Чего было в сказанном больше — признательности или ревности, восхищения или осуждения — так и осталось неизвестным.
Увы, даже с потерей флота могущество Блистательной Порты осталось непоколебимым, причем даже на море. Говорят, что Селим II, получив известие о поражении, трое суток не прикасался к пище, но затем взял себя в руки и сделал вид, что он не слишком и огорчился, узнав о разгроме своего флота. Некоторым утешением для султана было то, что Улуг-Али сумел захватить и увести с собой одну из флагманских галер союзников со знаменем Мальтийского ордена. Знамя это было торжественно вывешено в Аль-Софии, а сам Улуг-Али получил громкое прозвище — Кылыч (т. е. Меч).
— Гяуры ловко сбрили мне старую бороду. Но велика ли потеря, когда борода вскоре снова отрастет! К будущей весне выстроить мне флот еще могуче пропавшего! У меня будет двести больших галер! — сказал Селим, оглядев захваченное знамя, и топнул ногой. — Я любой ценой довершу начатое, и ужас от моих деяний прокатится по всей Вселенной! К тому же видится мне, что враги наши передерутся между собой еще до нашего вмешательства!
— О, великий падишах! Мир содрогнется от поступи твоих галер, и проклянут нечестивые гяуры, что были рождены на свет! И падет крест перед сиянием полумесяца! — заверил султана Улуг-паша, ставший к этому времени за успешное бегство капудан-пашой.
Селим II, как известно, слов на ветер не бросал, а потому было ясно, что морское могущество Истамбула будет восстановлено в самое ближайшее время. К весне следующего года турецкий флот составит 220 больших галер. Да и политическим чутьем был султан не обижен. Все сбудется в точном соответствии с его предсказаниями.

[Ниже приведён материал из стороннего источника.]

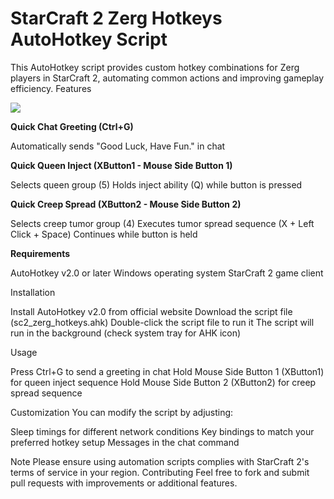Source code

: # StarCraft 2 Zerg Hotkeys AutoHotkey Script
This AutoHotkey script provides custom hotkey combinations for Zerg players in StarCraft 2, automating common actions and improving gameplay efficiency.
Features

![](https://github.com/del0x3/sc2zergahk/blob/62321383ed6c9c66f3d43c9652279effa01a8a3d/2025-01-02%2013-01-54.gif)


**Quick Chat Greeting (Ctrl+G)**

Automatically sends "Good Luck, Have Fun." in chat


**Quick Queen Inject (XButton1 - Mouse Side Button 1)**

Selects queen group (5)
Holds inject ability (Q) while button is pressed


**Quick Creep Spread (XButton2 - Mouse Side Button 2)**

Selects creep tumor group (4)
Executes tumor spread sequence (X + Left Click + Space)
Continues while button is held

**Requirements**

AutoHotkey v2.0 or later
Windows operating system
StarCraft 2 game client

Installation

Install AutoHotkey v2.0 from official website
Download the script file (sc2_zerg_hotkeys.ahk)
Double-click the script file to run it
The script will run in the background (check system tray for AHK icon)

Usage

Press Ctrl+G to send a greeting in chat
Hold Mouse Side Button 1 (XButton1) for queen inject sequence
Hold Mouse Side Button 2 (XButton2) for creep spread sequence

Customization
You can modify the script by adjusting:

Sleep timings for different network conditions
Key bindings to match your preferred hotkey setup
Messages in the chat command

Note
Please ensure using automation scripts complies with StarCraft 2's terms of service in your region.
Contributing
Feel free to fork and submit pull requests with improvements or additional features.
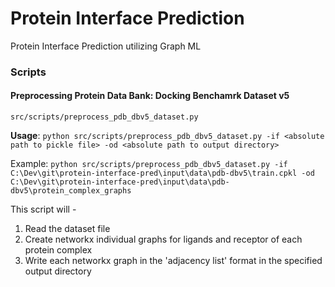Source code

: # Protein Interface Prediction
Protein Interface Prediction utilizing Graph ML


### Scripts
#### Preprocessing Protein Data Bank: Docking Benchamrk Dataset v5
`src/scripts/preprocess_pdb_dbv5_dataset.py`

**Usage**: 
`python src/scripts/preprocess_pdb_dbv5_dataset.py -if <absolute path to pickle file> -od <absolute path to output directory>`

Example: `python src/scripts/preprocess_pdb_dbv5_dataset.py -if C:\Dev\git\protein-interface-pred\input\data\pdb-dbv5\train.cpkl -od C:\Dev\git\protein-interface-pred\input\data\pdb-dbv5\protein_complex_graphs`


This script will - 
1. Read the dataset file
2. Create networkx individual graphs for ligands and receptor of each protein complex
3. Write each networkx graph in the 'adjacency list' format in the specified output directory
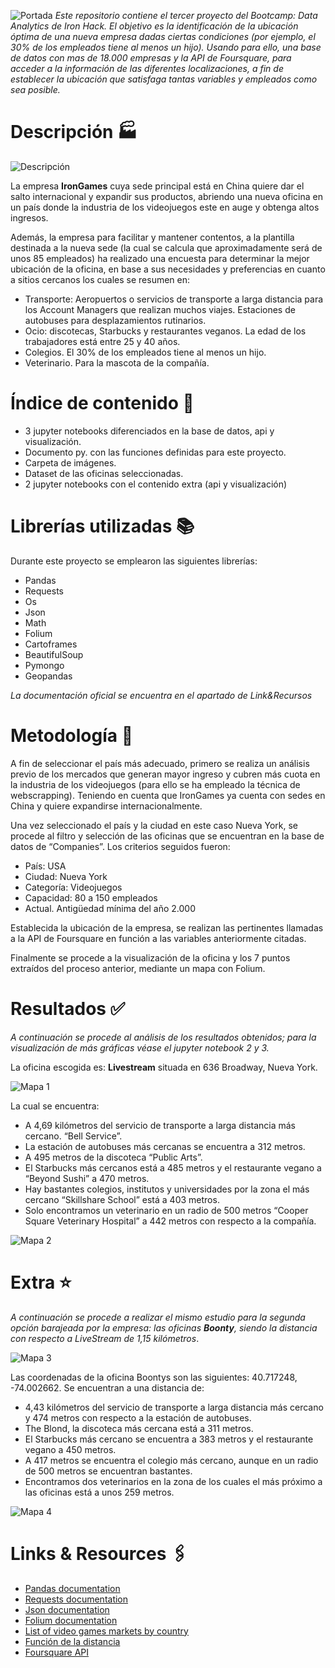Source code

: ![Portada]( https://user-images.githubusercontent.com/64830147/123535463-2edd9480-d724-11eb-895e-d09953fb0d7e.png)
*Este repositorio contiene el tercer proyecto del Bootcamp: Data Analytics de Iron Hack. El objetivo es la identificación de la ubicación óptima de una nueva empresa dadas ciertas condiciones (por ejemplo, el 30% de los empleados tiene al menos un hijo). Usando para ello, una base de datos con mas de 18.000 empresas y la API de Foursquare, para acceder a la información de las diferentes localizaciones, a fin de establecer la ubicación que satisfaga tantas variables y empleados como sea posible.*

# Descripción 🏭
![Descripción](https://user-images.githubusercontent.com/64830147/123536767-8ed83900-d72c-11eb-950b-d4e07fec7f27.png)

La empresa **IronGames** cuya sede principal está en China quiere dar el salto internacional y expandir sus productos, abriendo una nueva oficina en un país donde la industria de los videojuegos este en auge y obtenga altos ingresos. 

Además, la empresa para facilitar y mantener contentos, a la plantilla destinada a la nueva sede (la cual se calcula que aproximadamente será de unos 85 empleados) ha realizado una encuesta para determinar la mejor ubicación de la oficina, en base a sus necesidades y preferencias en cuanto a sitios cercanos los cuales se resumen en:

-	Transporte: Aeropuertos o servicios de transporte a larga distancia para los Account Managers que realizan muchos viajes. Estaciones de autobuses para desplazamientos rutinarios.
-	Ocio: discotecas, Starbucks y restaurantes veganos. La edad de los trabajadores está entre 25 y 40 años. 
-	Colegios. El 30% de los empleados tiene al menos un hijo.
-	Veterinario. Para la mascota de la compañía.

# Índice de contenido 📎
-	3 jupyter notebooks diferenciados en la base de datos, api y visualización.
-	Documento py. con las funciones definidas para este proyecto.
-	Carpeta de imágenes.
-	Dataset de las oficinas seleccionadas.
- 2 jupyter notebooks con el contenido extra (api y visualización)

# Librerías utilizadas 📚
Durante este proyecto se emplearon las siguientes librerías:
-	Pandas
-	Requests
-	Os
-	Json
-	Math
-	Folium
-	Cartoframes
-	BeautifulSoup
-	Pymongo
-	Geopandas

*La documentación oficial se encuentra en el apartado de Link&Recursos*

# Metodología 🔎
A fin de seleccionar el país más adecuado, primero se realiza un análisis previo de los mercados que generan mayor ingreso y cubren más cuota en la industria de los videojuegos (para ello se ha empleado la técnica de webscrapping). Teniendo en cuenta que IronGames ya cuenta con sedes en China y quiere expandirse internacionalmente. 

Una vez seleccionado el país y la ciudad en este caso Nueva York, se procede al filtro y selección de las oficinas que se encuentran en la base de datos de “Companies”. Los criterios seguidos fueron:
-	País: USA
-	Ciudad: Nueva York
-	Categoría: Videojuegos
-	Capacidad: 80 a 150 empleados
-	Actual. Antigüedad mínima del año 2.000

Establecida la ubicación de la empresa, se realizan las pertinentes llamadas a la API de Foursquare en función a las variables anteriormente citadas.

Finalmente se procede a la visualización de la oficina y los 7 puntos extraídos del proceso anterior, mediante un mapa con Folium.

# Resultados ✅
*A continuación se procede al análisis de los resultados obtenidos; para la visualización de más gráficas véase el jupyter notebook 2 y 3.*

La oficina escogida es: **Livestream** situada en 636 Broadway, Nueva York.

![Mapa 1](https://user-images.githubusercontent.com/64830147/123536514-f7261b00-d72a-11eb-96fc-71c6d5bf0978.png)

La cual se encuentra:
-	A 4,69 kilómetros del servicio de transporte a larga distancia más cercano. “Bell Service”.
-	La estación de autobuses más cercanas se encuentra a 312 metros.
-	A 495 metros de la discoteca “Public Arts”.
-	El Starbucks más cercanos está a 485 metros y el restaurante vegano a “Beyond Sushi” a 470 metros.
-	Hay bastantes colegios, institutos y universidades por la zona el más cercano “Skillshare School” está a 403 metros.
-	Solo encontramos un veterinario en un radio de 500 metros “Cooper Square Veterinary Hospital” a 442 metros con respecto a la compañía.

![Mapa 2]( https://user-images.githubusercontent.com/64830147/123536721-59335000-d72c-11eb-9d73-23713d3a302f.png)

# Extra ⭐
*A continuación se procede a realizar el mismo estudio para la segunda opción barajeada por la empresa: las oficinas **Boonty**, siendo la distancia con respecto a LiveStream de 1,15 kilómetros*.

![Mapa 3](https://user-images.githubusercontent.com/64830147/123542555-7e36bb80-d74a-11eb-95fe-f93d62aa4792.png)

Las coordenadas de la oficina Boontys son las siguientes: 40.717248, -74.002662. Se encuentran a una distancia de:
- 4,43 kilómetros del servicio de transporte a larga distancia más cercano y 474 metros con respecto a la estación de autobuses.
- The Blond, la discoteca más cercana está a 311 metros.
- El Starbucks más cercano se encuentra a 383 metros y el restaurante vegano a 450 metros.
- A 417 metros se encuentra el colegio más cercano, aunque en un radio de 500 metros se encuentran bastantes.
- Encontramos dos veterinarios en la zona de los cuales el más próximo a las oficinas está a unos 259 metros.

![Mapa 4](https://user-images.githubusercontent.com/64830147/123596444-7cc0ce00-d7f2-11eb-83e8-fed64b341861.png)


# Links & Resources  🖇️
- [Pandas documentation](https://pandas.pydata.org)
- [Requests documentation](https://requests.readthedocs.io/en/master/)
- [Json documentation](https://docs.python.org/3/library/json.html)
- [Folium documentation](https://pypi.org/project/folium/)
- [List of video games markets by country](https://en.wikipedia.org/wiki/List_of_video_games_markets_by_country)
- [Función de la distancia](http://pythoninicios.blogspot.com/2016/03/como-calcular-la-distancia-entre-dos.html)
- [Foursquare API](https://developer.foursquare.com)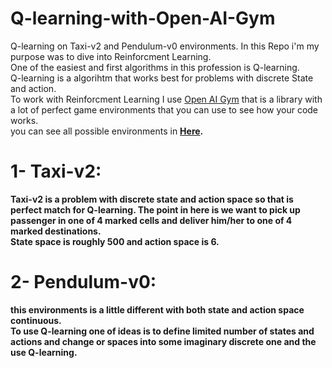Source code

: # Q-learning-with-Open-AI-Gym
Q-learning on Taxi-v2 and Pendulum-v0 environments.
In this Repo i'm my purpose was to dive into Reinforcment Learning.<br>
One of the easiest and first algorithms in this profession is Q-learning.<br>
Q-learning is a algorihtm that works best for problems with discrete State and action.<br>
To work with Reinforcment Learning I use [Open AI Gym](https://gym.openai.com) that is a library with a lot of perfect game environments that you can use to see how your code works.<br>
you can see all possible environments in <b>[Here](https://gym.openai.com/envs/#classic_control)<b>.
# 1- Taxi-v2:
Taxi-v2 is a problem with discrete state and action space so that is perfect match for Q-learning.
The point in here is we want to pick up passenger in one of 4 marked cells and deliver him/her to one of 4 marked destinations.<br>
State space is roughly 500 and action space is 6.
# 2- Pendulum-v0:
this environments is a little different with both state and action space continuous.<br>
To use Q-learning one of ideas is to define limited number of states and actions and change or spaces into some imaginary discrete one and the use Q-learning.

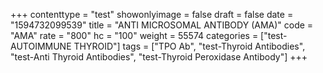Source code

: +++
contenttype = "test"
showonlyimage = false
draft = false
date = "1594732099539"
title = "ANTI MICROSOMAL ANTIBODY (AMA)"
code = "AMA"
rate = "800"
hc = "100"
weight = 55574
categories = ["test-AUTOIMMUNE THYROID"]
tags = ["TPO Ab", "test-Thyroid Antibodies", "test-Anti Thyroid Antibodies", "test-Thyroid Peroxidase Antibody"]
+++

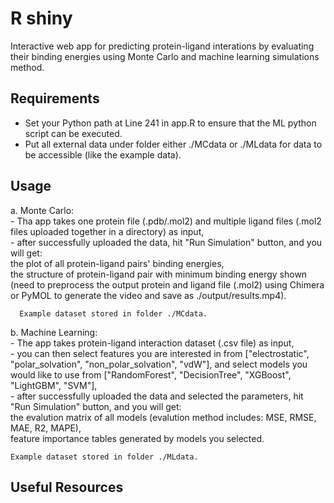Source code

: # R shiny

Interactive web app for predicting protein-ligand interations by evaluating their binding energies using Monte Carlo and machine learning simulations method.

## Requirements

- Set your Python path at Line 241 in app.R to ensure that the ML python script can be executed.
- Put all external data under folder either ./MCdata or ./MLdata for data to be accessible (like the example data).

## Usage

a. Monte Carlo:<br />
      - Tha app takes one protein file (.pdb/.mol2) and multiple ligand files (.mol2 files uploaded together in a directory) as input,<br />
      - after successfully uploaded the data, hit "Run Simulation" button, and you will get:<br />
            the plot of all protein-ligand pairs' binding energies,<br />
            the structure of protein-ligand pair with minimum binding energy shown (need to preprocess the output protein and ligand file (.mol2) using Chimera or PyMOL to generate the video and save as ./output/results.mp4).<br />
   
      Example dataset stored in folder ./MCdata.
      
  b. Machine Learning:<br />
      - The app takes protein-ligand interaction dataset (.csv file) as input,<br />
      - you can then select features you are interested in from ["electrostatic", "polar_solvation", "non_polar_solvation", "vdW"], 
        and select models you would like to use from ["RandomForest", "DecisionTree", "XGBoost", "LightGBM", "SVM"],<br />
      - after successfully uploaded the data and selected the parameters, hit "Run Simulation" button, and you will get:<br />
            the evalution matrix of all models (evalution method includes: MSE, RMSE, MAE, R2, MAPE),<br />
            feature importance tables generated by models you selected.<br />
      
    Example dataset stored in folder ./MLdata.

## Useful Resources



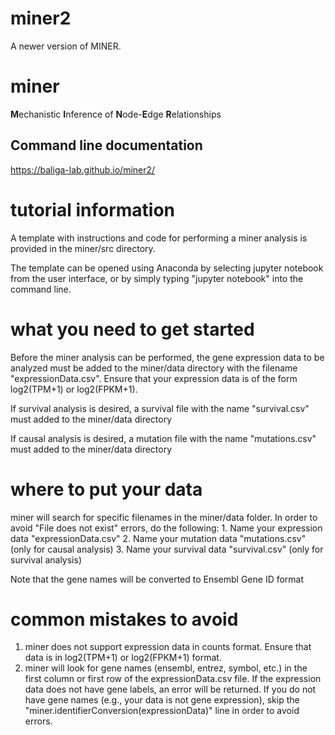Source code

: # miner2

A newer version of MINER.

# miner

<b>M</b>echanistic <b>I</b>nference of <b>N</b>ode-<b>E</b>dge <b>R</b>elationships

## Command line documentation

https://baliga-lab.github.io/miner2/

# tutorial information
A template with instructions and code for performing a miner analysis is provided in the miner/src directory. 

The template can be opened using Anaconda by selecting jupyter notebook from the user interface, or by simply typing "jupyter notebook" into the command line. 

# what you need to get started
Before the miner analysis can be performed, the gene expression data to be analyzed must be added to the miner/data directory with the filename "expressionData.csv". Ensure that your expression data is of the form log2(TPM+1) or log2(FPKM+1).

If survival analysis is desired, a survival file with the name "survival.csv" must added to the miner/data directory

If causal analysis is desired, a mutation file with the name "mutations.csv" must added to the miner/data directory

# where to put your data
miner will search for specific filenames in the miner/data folder. In order to avoid "File does not exist" errors, do the following:
    1. Name your expression data "expressionData.csv"
    2. Name your mutation data "mutations.csv" (only for causal analysis)
    3. Name your survival data "survival.csv" (only for survival analysis)
   
Note that the gene names will be converted to Ensembl Gene ID format

# common mistakes to avoid
1. miner does not support expression data in counts format. Ensure that data is in log2(TPM+1) or log2(FPKM+1) format.
2. miner will look for gene names (ensembl, entrez, symbol, etc.) in the first column or first row of the expressionData.csv file. If the expression data does not have gene labels, an error will be returned. If you do not have gene names (e.g., your data is not gene expression), skip the "miner.identifierConversion(expressionData)" line in order to avoid errors. 

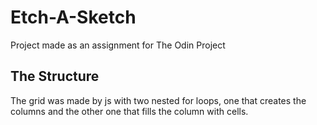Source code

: # Etch-A-Sketch
Project made as an assignment for The Odin Project

## The Structure
The grid was made by js with two nested for loops, one that creates the columns and the other one that fills the column with cells.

Однако Лепантская победа дала главное — выигрыш во времени, и этим выигрышем надлежало грамотно воспользоваться. И здесь союзники начали делать ошибки, да какие!
Утерянная победа
Едва Улуг-паша прорвал боевые линии христиан и рванул в открытое море, Дон Жуан поднял сигнал всеобщей погони. Но не тут-то было! Эскадренные начальники гоняться за турками не пожелали.